━━ DATASET ━━

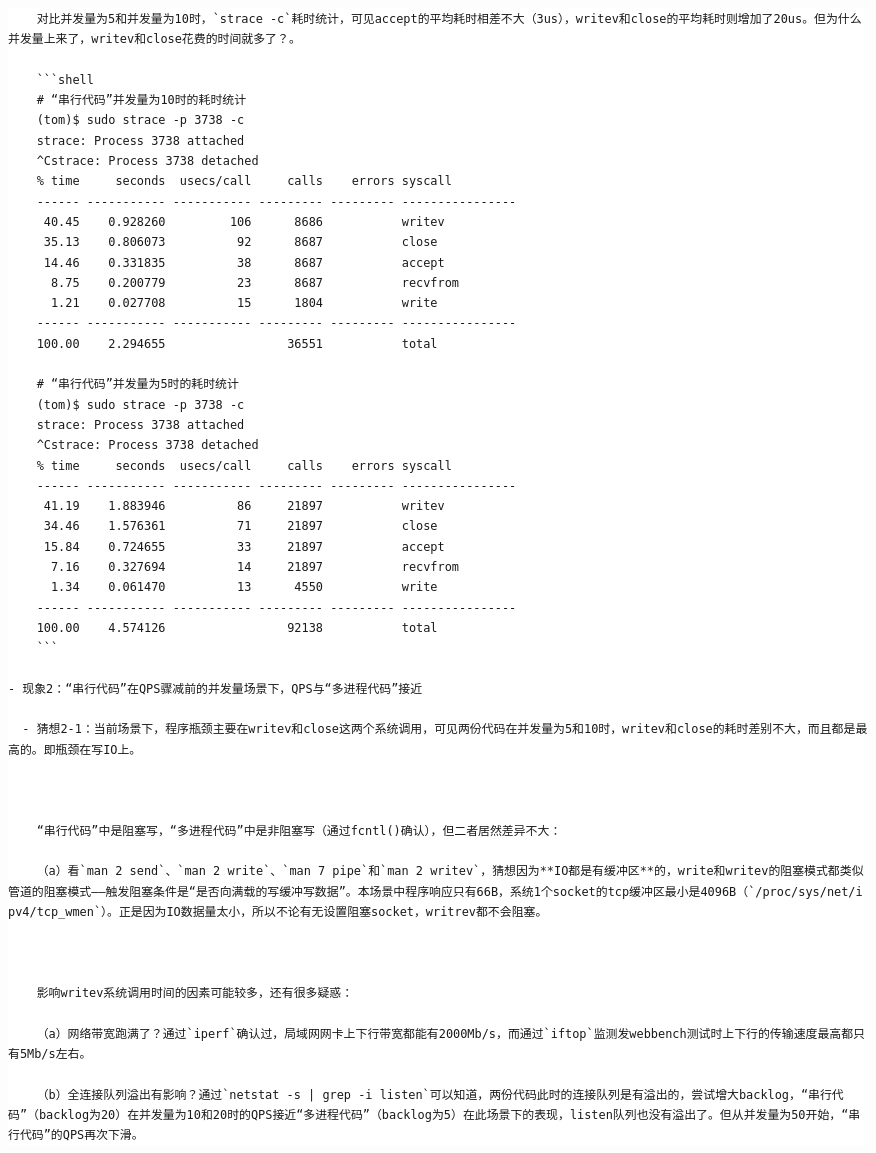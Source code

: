         对比并发量为5和并发量为10时，`strace -c`耗时统计，可见accept的平均耗时相差不大（3us），writev和close的平均耗时则增加了20us。但为什么并发量上来了，writev和close花费的时间就多了？。

        ```shell
        # “串行代码”并发量为10时的耗时统计
        (tom)$ sudo strace -p 3738 -c
        strace: Process 3738 attached
        ^Cstrace: Process 3738 detached
        % time     seconds  usecs/call     calls    errors syscall
        ------ ----------- ----------- --------- --------- ----------------
         40.45    0.928260         106      8686           writev
         35.13    0.806073          92      8687           close
         14.46    0.331835          38      8687           accept
          8.75    0.200779          23      8687           recvfrom
          1.21    0.027708          15      1804           write
        ------ ----------- ----------- --------- --------- ----------------
        100.00    2.294655                 36551           total
        
        # “串行代码”并发量为5时的耗时统计
        (tom)$ sudo strace -p 3738 -c
        strace: Process 3738 attached
        ^Cstrace: Process 3738 detached
        % time     seconds  usecs/call     calls    errors syscall
        ------ ----------- ----------- --------- --------- ----------------
         41.19    1.883946          86     21897           writev
         34.46    1.576361          71     21897           close
         15.84    0.724655          33     21897           accept
          7.16    0.327694          14     21897           recvfrom
          1.34    0.061470          13      4550           write
        ------ ----------- ----------- --------- --------- ----------------
        100.00    4.574126                 92138           total
        ```

    - 现象2：“串行代码”在QPS骤减前的并发量场景下，QPS与“多进程代码”接近

      - 猜想2-1：当前场景下，程序瓶颈主要在writev和close这两个系统调用，可见两份代码在并发量为5和10时，writev和close的耗时差别不大，而且都是最高的。即瓶颈在写IO上。

        

        “串行代码”中是阻塞写，“多进程代码”中是非阻塞写（通过fcntl()确认），但二者居然差异不大：

        （a）看`man 2 send`、`man 2 write`、`man 7 pipe`和`man 2 writev`，猜想因为**IO都是有缓冲区**的，write和writev的阻塞模式都类似管道的阻塞模式——触发阻塞条件是“是否向满载的写缓冲写数据”。本场景中程序响应只有66B，系统1个socket的tcp缓冲区最小是4096B（`/proc/sys/net/ipv4/tcp_wmen`）。正是因为IO数据量太小，所以不论有无设置阻塞socket，writrev都不会阻塞。

        

        影响writev系统调用时间的因素可能较多，还有很多疑惑：

        （a）网络带宽跑满了？通过`iperf`确认过，局域网网卡上下行带宽都能有2000Mb/s，而通过`iftop`监测发webbench测试时上下行的传输速度最高都只有5Mb/s左右。

        （b）全连接队列溢出有影响？通过`netstat -s | grep -i listen`可以知道，两份代码此时的连接队列是有溢出的，尝试增大backlog，“串行代码”（backlog为20）在并发量为10和20时的QPS接近“多进程代码”（backlog为5）在此场景下的表现，listen队列也没有溢出了。但从并发量为50开始，“串行代码”的QPS再次下滑。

━━━

## ACTION ITEM
Look through the data and gather every line with the string "串行代码" in it.

## TASK RESULT
        # “串行代码”并发量为10时的耗时统计
        # “串行代码”并发量为5时的耗时统计
    - 现象2：“串行代码”在QPS骤减前的并发量场景下，QPS与“多进程代码”接近
        “串行代码”中是阻塞写，“多进程代码”中是非阻塞写（通过fcntl()确认），但二者居然差异不大：
        （b）全连接队列溢出有影响？通过`netstat -s | grep -i listen`可以知道，两份代码此时的连接队列是有溢出的，尝试增大backlog，“串行代码”（backlog为20）在并发量为10和20时的QPS接近“多进程代码”（backlog为5）在此场景下的表现，listen队列也没有溢出了。但从并发量为50开始，“串行代码”的QPS再次下滑。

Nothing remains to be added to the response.